By the time you read this, the third meeting in as many months of the INDIA bloc would have got over in Mumbai. Beyond the public statements, the deliberations would have, in all likelihood, focused on how to challenge the three electoral planks of Narendra Modi, namely nationalism, Hindutva and welfare measures.

In any battle, political or otherwise, the adversaries need to know the strengths and the weaknesses of the other before they can act. It is therefore important for the Indian Nationalist Developmental Inclusive Alliance (INDIA) to correctly assess the strengths and weaknesses of the NDA government headed by Narendra Modi during the past nine years.

In the next eight months preceding the Lok Sabha elections, expected in April/May 2024 (though some observers believe the exercise can be brought forward or postponed by several months), the government will no doubt claim major successes on the economic front.

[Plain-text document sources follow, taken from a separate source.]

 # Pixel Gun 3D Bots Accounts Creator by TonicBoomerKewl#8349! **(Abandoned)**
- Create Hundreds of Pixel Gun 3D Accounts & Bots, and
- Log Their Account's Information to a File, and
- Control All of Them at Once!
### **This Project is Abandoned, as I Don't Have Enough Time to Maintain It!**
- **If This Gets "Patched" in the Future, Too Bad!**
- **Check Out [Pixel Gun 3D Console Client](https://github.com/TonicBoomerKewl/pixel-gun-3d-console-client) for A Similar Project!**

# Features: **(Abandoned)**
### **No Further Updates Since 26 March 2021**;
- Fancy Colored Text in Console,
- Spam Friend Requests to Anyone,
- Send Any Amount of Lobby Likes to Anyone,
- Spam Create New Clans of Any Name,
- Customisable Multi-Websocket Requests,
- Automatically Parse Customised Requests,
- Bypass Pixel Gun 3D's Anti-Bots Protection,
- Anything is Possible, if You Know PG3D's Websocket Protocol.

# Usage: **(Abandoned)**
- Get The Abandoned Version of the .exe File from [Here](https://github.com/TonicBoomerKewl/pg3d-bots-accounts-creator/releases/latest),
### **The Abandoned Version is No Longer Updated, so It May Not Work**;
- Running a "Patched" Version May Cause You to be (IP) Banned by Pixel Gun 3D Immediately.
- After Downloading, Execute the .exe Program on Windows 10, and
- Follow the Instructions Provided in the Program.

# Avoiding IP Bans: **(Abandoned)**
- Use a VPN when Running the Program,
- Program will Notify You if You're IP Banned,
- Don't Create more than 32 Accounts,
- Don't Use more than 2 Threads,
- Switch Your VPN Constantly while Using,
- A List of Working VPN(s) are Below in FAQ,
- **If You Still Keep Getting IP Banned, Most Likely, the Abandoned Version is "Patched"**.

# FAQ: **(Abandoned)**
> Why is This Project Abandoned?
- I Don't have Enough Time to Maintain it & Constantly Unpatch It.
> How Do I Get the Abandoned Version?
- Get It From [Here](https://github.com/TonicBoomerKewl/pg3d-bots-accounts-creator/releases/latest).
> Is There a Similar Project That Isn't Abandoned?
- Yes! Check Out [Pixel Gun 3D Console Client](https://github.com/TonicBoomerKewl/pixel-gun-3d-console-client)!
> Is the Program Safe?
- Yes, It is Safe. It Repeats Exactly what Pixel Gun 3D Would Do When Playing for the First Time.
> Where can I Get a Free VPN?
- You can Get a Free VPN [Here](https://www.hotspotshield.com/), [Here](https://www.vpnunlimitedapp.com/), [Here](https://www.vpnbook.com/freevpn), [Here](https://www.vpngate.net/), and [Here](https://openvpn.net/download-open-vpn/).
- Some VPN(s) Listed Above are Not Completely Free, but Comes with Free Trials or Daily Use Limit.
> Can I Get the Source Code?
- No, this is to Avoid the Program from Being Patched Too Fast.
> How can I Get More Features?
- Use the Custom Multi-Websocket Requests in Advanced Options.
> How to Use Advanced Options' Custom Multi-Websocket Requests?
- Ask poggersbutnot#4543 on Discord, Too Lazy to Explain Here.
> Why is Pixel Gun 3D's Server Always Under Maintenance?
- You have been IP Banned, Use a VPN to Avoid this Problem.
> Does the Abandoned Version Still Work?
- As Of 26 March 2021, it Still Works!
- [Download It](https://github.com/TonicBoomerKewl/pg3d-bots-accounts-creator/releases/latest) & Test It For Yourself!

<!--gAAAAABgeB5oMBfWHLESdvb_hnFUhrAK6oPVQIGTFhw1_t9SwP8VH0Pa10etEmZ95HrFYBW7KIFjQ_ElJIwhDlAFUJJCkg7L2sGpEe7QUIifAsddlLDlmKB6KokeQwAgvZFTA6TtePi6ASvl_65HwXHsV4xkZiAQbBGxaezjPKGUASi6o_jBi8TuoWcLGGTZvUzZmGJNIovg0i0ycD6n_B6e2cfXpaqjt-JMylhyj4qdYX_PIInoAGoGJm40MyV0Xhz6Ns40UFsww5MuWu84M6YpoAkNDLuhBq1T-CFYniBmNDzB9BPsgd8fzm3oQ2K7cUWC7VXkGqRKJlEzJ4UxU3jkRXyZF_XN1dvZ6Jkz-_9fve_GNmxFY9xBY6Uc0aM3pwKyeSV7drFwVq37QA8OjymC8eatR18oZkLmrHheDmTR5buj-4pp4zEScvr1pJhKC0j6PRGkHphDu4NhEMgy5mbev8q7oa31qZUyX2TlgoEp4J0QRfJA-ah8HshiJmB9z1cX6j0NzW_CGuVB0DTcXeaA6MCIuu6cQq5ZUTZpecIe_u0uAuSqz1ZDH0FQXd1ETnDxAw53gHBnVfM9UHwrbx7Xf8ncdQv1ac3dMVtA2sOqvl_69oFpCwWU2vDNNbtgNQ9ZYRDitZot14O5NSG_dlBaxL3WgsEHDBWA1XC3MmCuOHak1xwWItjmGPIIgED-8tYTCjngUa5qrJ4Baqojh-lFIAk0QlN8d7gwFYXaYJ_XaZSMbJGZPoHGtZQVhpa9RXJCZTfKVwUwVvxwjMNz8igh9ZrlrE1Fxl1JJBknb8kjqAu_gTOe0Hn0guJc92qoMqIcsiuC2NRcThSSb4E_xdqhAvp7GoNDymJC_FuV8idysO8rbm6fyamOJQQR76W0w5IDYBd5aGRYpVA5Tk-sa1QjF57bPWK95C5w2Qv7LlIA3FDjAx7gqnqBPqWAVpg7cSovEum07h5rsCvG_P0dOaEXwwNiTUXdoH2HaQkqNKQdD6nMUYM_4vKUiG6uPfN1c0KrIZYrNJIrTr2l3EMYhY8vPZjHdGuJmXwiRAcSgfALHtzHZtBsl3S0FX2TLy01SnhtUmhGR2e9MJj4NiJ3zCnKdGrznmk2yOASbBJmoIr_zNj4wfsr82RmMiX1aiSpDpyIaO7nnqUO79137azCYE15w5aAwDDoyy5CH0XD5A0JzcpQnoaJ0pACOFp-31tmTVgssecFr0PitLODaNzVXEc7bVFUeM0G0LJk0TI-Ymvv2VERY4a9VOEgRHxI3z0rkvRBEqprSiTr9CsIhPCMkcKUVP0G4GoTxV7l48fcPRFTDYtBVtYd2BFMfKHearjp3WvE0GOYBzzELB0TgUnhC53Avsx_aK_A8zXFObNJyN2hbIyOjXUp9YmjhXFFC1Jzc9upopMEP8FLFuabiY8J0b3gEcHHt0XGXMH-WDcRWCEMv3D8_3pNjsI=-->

With both management of optics and oratory being the strong points of the prime minister, one can reasonably expect headline-grabbing hype in the next few months.

Attempts to hide this government’s colossal mismanagement of the economy and its failure to deal with price rise, especially food inflation, and acute joblessness will undoubtedly be made.

A beginning has already been made by reducing the cost to the consumer for LPG cylinders, a sore point with a large section of the population. More such relaxations can be expected to be made before the election. The voters from the poor and the lower middle classes are the ones who have been hit the hardest by inflation and joblessness.

Paradoxically, they are the ones who voted for the BJP and Narendra Modi in large numbers in both 2014 and in 2019. The INDIA parties will be hoping that disillusionment has set in among them and they can be persuaded to vote for the Opposition alliance.

Since the 2019 Lok Sabha polls, the ordinary Indian has borne the brunt of food inflation and price rise. With the rise in the prices of essential commodities and the headline consumer price index escalating to 7.4 per cent in July, as compared to 4 per cent in June, the poor have been feeling the heat despite the free grains.


All other costs including for transportation, agriculture inputs, energy and fuel etc. having gone up, and real wages having come down, it has been an unusually tough time. The cuts made in the MNREGA made it worse.

Noted economist Jean Drèze in a recent study has shown that real wages of male agricultural workers, non-agricultural labourers and construction workers grew at less than 1 per cent between 2014–15 and 2021–22, the first eight years of Narendra Modi’s rule.

The decline was accentuated in 2022–23 when the growth rate of real wages for the first group was just 0.2 per cent and the other two sectors recorded a decline. The Indian economy is witnessing a decline in real income even as household expenditure is rising.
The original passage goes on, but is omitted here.